Essentially, while this turns SVXY into a “safer” buy and hold instrument, in my opinion, it turns it into a worse instrument. Considering that SVXY’s annual fee is 139 bps, traders now pay Proshares 139 bps just to keep half their capital in cash–capital which could have been invested in other strategies, or simply manually kept on the sidelines. Essentially, this is an attempt on Proshares’ part to idiot-proof a product that should not be used by “idiots” in the first place.

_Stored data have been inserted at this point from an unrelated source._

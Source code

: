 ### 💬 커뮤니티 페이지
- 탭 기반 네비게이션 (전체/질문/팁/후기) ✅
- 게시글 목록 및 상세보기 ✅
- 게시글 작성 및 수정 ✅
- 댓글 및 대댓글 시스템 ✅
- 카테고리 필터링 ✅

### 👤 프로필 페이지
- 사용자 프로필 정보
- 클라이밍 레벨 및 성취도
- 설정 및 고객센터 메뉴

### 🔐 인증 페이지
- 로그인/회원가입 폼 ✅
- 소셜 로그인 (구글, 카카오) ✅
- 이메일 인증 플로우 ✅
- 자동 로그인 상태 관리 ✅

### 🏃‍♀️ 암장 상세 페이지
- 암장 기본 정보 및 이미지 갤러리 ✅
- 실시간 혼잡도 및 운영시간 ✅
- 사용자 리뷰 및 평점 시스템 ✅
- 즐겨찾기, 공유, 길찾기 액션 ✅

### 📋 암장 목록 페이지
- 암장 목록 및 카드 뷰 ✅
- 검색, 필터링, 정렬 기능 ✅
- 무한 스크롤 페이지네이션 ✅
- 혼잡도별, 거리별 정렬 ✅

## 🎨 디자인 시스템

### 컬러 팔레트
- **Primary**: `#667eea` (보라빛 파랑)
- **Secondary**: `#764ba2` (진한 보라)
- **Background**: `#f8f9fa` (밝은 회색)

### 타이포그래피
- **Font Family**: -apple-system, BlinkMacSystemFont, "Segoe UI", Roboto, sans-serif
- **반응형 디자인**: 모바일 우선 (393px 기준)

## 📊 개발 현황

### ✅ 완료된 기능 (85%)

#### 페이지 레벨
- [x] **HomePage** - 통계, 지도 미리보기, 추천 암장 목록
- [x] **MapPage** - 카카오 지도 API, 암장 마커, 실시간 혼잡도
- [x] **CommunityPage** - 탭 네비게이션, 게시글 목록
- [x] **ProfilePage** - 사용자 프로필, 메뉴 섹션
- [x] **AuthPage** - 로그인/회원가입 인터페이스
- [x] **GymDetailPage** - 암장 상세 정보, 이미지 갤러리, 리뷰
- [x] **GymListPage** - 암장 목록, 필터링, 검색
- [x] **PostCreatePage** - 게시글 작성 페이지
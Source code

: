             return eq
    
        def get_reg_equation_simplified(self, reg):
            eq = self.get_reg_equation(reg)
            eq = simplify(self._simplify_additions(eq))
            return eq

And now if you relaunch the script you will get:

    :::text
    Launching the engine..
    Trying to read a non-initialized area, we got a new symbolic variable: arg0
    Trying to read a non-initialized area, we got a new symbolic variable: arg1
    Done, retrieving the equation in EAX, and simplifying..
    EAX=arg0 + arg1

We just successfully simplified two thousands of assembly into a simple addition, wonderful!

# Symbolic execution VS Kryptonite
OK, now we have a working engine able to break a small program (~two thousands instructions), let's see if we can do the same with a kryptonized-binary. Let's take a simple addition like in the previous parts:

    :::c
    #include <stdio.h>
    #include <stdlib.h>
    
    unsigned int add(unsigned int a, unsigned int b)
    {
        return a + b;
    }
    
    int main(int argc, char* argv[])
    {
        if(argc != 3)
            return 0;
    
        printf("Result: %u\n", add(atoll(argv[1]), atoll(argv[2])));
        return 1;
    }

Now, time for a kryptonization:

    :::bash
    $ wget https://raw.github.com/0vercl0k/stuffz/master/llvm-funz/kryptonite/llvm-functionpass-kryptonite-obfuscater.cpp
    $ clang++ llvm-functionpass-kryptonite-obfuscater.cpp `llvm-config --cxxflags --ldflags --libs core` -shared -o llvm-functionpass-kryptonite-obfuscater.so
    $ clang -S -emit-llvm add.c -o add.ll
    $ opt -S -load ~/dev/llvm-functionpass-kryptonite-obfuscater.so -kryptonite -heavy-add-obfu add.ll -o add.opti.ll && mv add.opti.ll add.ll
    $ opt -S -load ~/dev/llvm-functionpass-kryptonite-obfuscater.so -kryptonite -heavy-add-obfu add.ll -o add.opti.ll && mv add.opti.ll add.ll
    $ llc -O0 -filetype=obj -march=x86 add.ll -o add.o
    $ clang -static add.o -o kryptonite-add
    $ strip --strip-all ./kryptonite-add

However, in the battle between entities to idiot-proof a product, and the universe to create a better idiot, it’s a safe bet to bet on the universe creating a better idiot.

So what does this mean going forward in terms of alternatives to replace XIV and SVXY? Well, I’m at a bit of a loss. While my institutional client (whose crowdfund I am a part of) can short VXX, (and rebalance daily) for other individuals out there (such as myself in my own PA), they may not be able to short shares of VXX, and it may become hard to borrow (although a 66% position short TVIX will also obtain the same exposure, again, rebalanced daily, but let’s assume similar constraints), and the borrowing cost may increase. A couple of alternatives are XIVH and the new VMIN, which hasn’t specified its exact new formulation, but to my understanding after a long conversation with Scott Acheychek of REXshares
, a formulation using the term structure futures (that currently are unavailable from the CBOE, but since the implied volatility term structure is at dangerous levels at this point, it’s not problematic yet) that is similar to ZIV except using the 2nd through 6th month instead of 4th through 7th is somewhere in the ballpark.

In any case, let’s look at some alternatives.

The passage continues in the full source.